What to work on: Which lines make up the answer? Those from the line with "- Student-only routes" through the end of the data; reproduce them exactly.

Document images with source code:
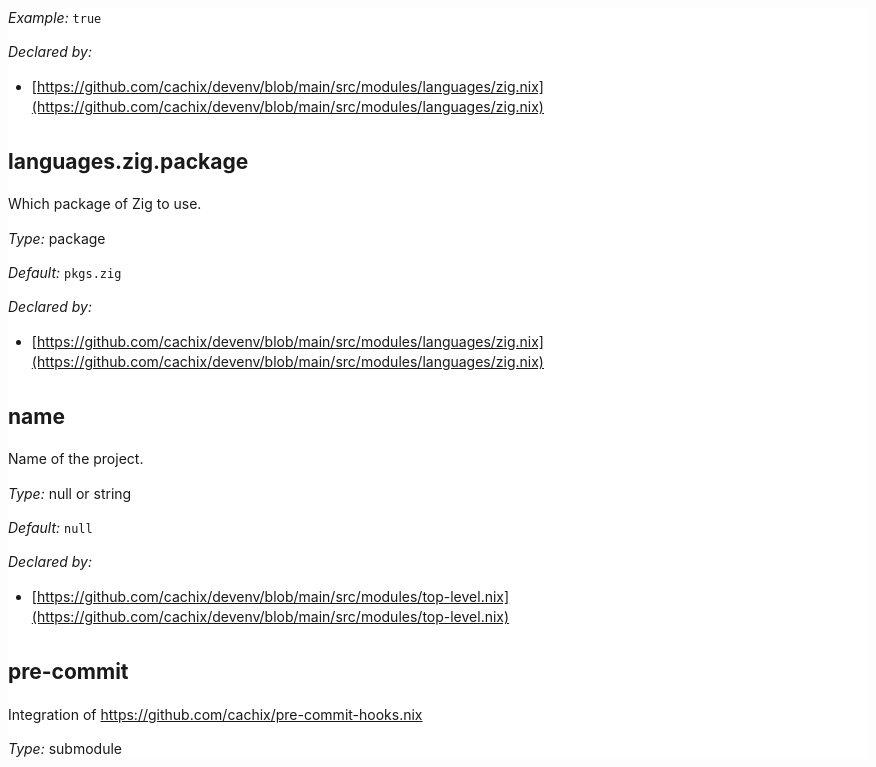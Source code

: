 

*Example:*
` true `

*Declared by:*
 - [https://github.com/cachix/devenv/blob/main/src/modules/languages/zig.nix](https://github.com/cachix/devenv/blob/main/src/modules/languages/zig.nix)



## languages.zig.package



Which package of Zig to use.



*Type:*
package



*Default:*
` pkgs.zig `

*Declared by:*
 - [https://github.com/cachix/devenv/blob/main/src/modules/languages/zig.nix](https://github.com/cachix/devenv/blob/main/src/modules/languages/zig.nix)



## name



Name of the project.



*Type:*
null or string



*Default:*
` null `

*Declared by:*
 - [https://github.com/cachix/devenv/blob/main/src/modules/top-level.nix](https://github.com/cachix/devenv/blob/main/src/modules/top-level.nix)



## pre-commit



Integration of https://github.com/cachix/pre-commit-hooks.nix



*Type:*
submodule
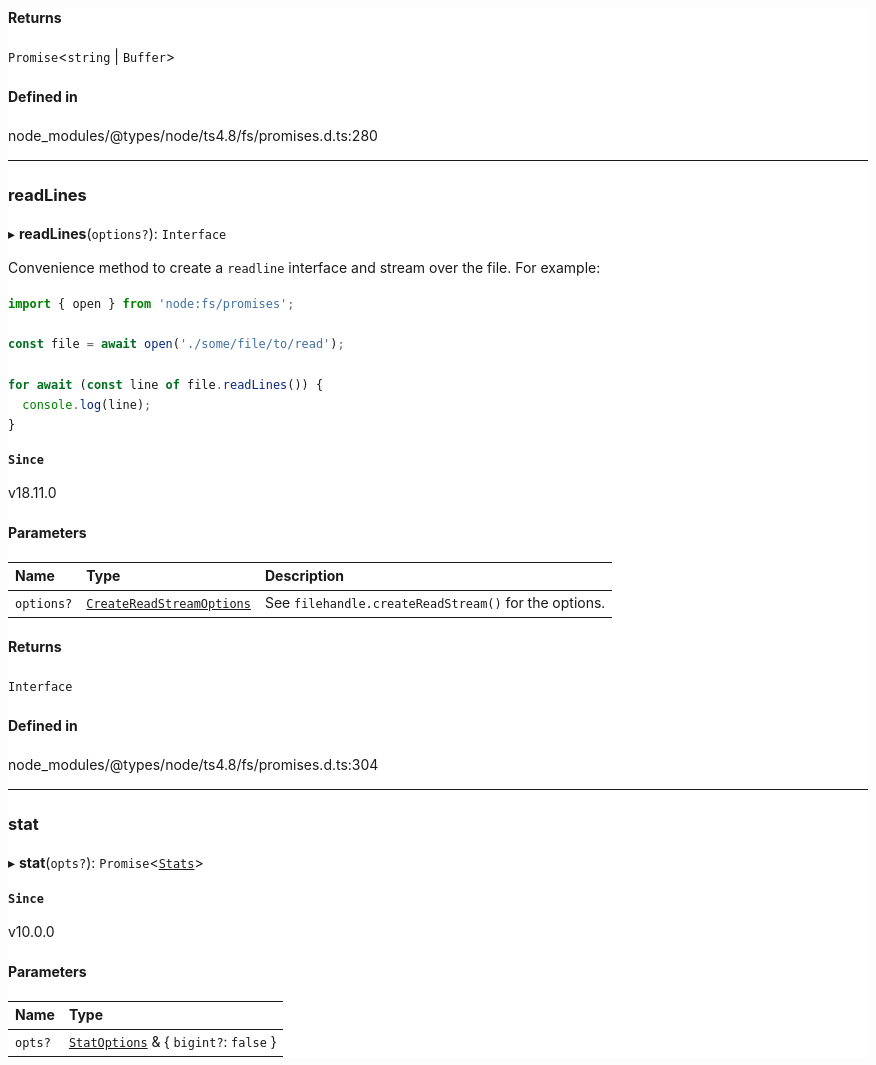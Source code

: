 #### Returns

`Promise`<`string` \| `Buffer`\>

#### Defined in

node_modules/@types/node/ts4.8/fs/promises.d.ts:280

___

### readLines

▸ **readLines**(`options?`): `Interface`

Convenience method to create a `readline` interface and stream over the file. For example:

```js
import { open } from 'node:fs/promises';

const file = await open('./some/file/to/read');

for await (const line of file.readLines()) {
  console.log(line);
}
```

**`Since`**

v18.11.0

#### Parameters

| Name | Type | Description |
| :------ | :------ | :------ |
| `options?` | [`CreateReadStreamOptions`](fs.promises.CreateReadStreamOptions.md) | See `filehandle.createReadStream()` for the options. |

#### Returns

`Interface`

#### Defined in

node_modules/@types/node/ts4.8/fs/promises.d.ts:304

___

### stat

▸ **stat**(`opts?`): `Promise`<[`Stats`](../classes/fs.Stats.md)\>

**`Since`**

v10.0.0

#### Parameters

| Name | Type |
| :------ | :------ |
| `opts?` | [`StatOptions`](fs.StatOptions.md) & { `bigint?`: ``false``  } |
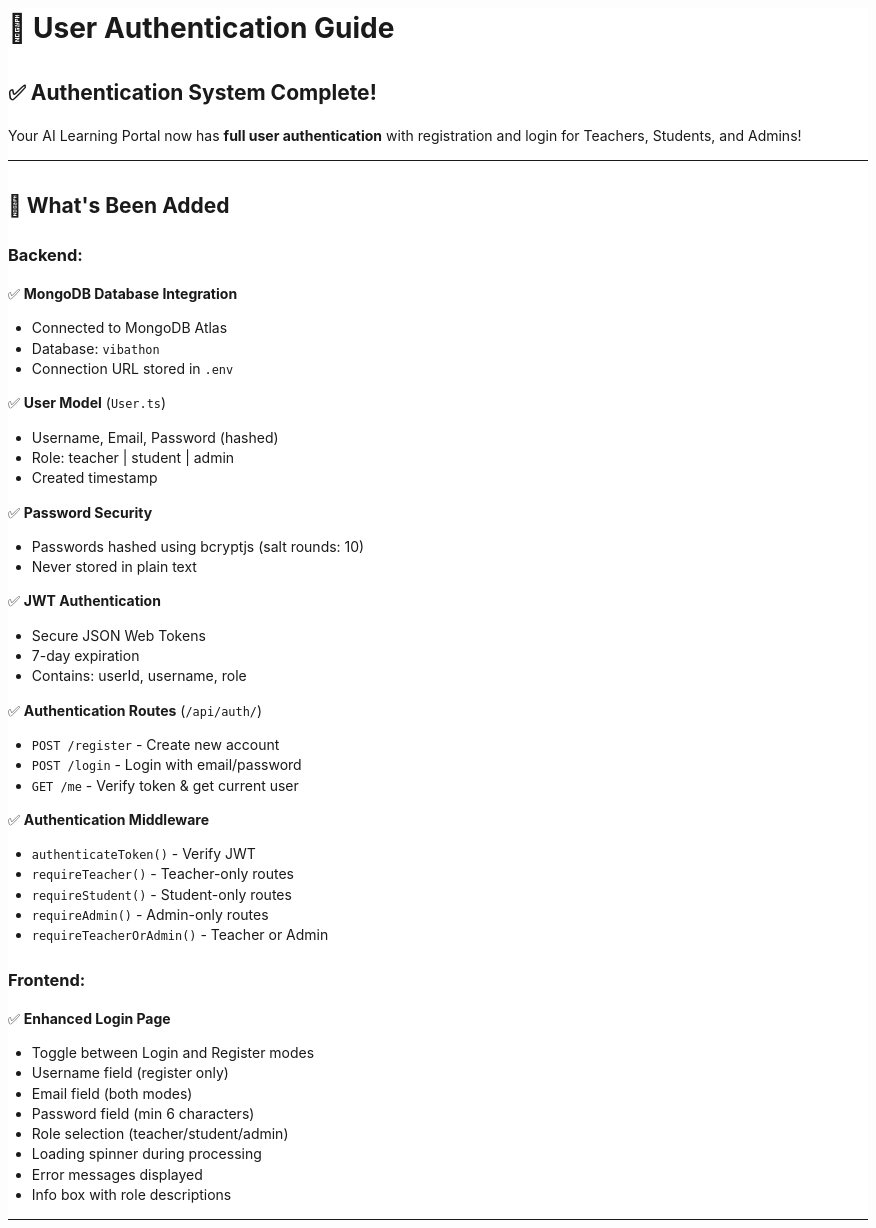 # 🔐 User Authentication Guide

## ✅ Authentication System Complete!

Your AI Learning Portal now has **full user authentication** with registration and login for Teachers, Students, and Admins!

---

## 🎯 What's Been Added

### **Backend:**
✅ **MongoDB Database Integration**
- Connected to MongoDB Atlas
- Database: `vibathon`
- Connection URL stored in `.env`

✅ **User Model** (`User.ts`)
- Username, Email, Password (hashed)
- Role: teacher | student | admin
- Created timestamp

✅ **Password Security**
- Passwords hashed using bcryptjs (salt rounds: 10)
- Never stored in plain text

✅ **JWT Authentication**
- Secure JSON Web Tokens
- 7-day expiration
- Contains: userId, username, role

✅ **Authentication Routes** (`/api/auth/`)
- `POST /register` - Create new account
- `POST /login` - Login with email/password
- `GET /me` - Verify token & get current user

✅ **Authentication Middleware**
- `authenticateToken()` - Verify JWT
- `requireTeacher()` - Teacher-only routes
- `requireStudent()` - Student-only routes
- `requireAdmin()` - Admin-only routes
- `requireTeacherOrAdmin()` - Teacher or Admin

### **Frontend:**
✅ **Enhanced Login Page**
- Toggle between Login and Register modes
- Username field (register only)
- Email field (both modes)
- Password field (min 6 characters)
- Role selection (teacher/student/admin)
- Loading spinner during processing
- Error messages displayed
- Info box with role descriptions

---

Output below:
- `requireStudent()` - Student-only routes
- `requireAdmin()` - Admin-only routes
- `requireTeacherOrAdmin()` - Teacher or Admin

### **Frontend:**
✅ **Enhanced Login Page**
- Toggle between Login and Register modes
- Username field (register only)
- Email field (both modes)
- Password field (min 6 characters)
- Role selection (teacher/student/admin)
- Loading spinner during processing
- Error messages displayed
- Info box with role descriptions

---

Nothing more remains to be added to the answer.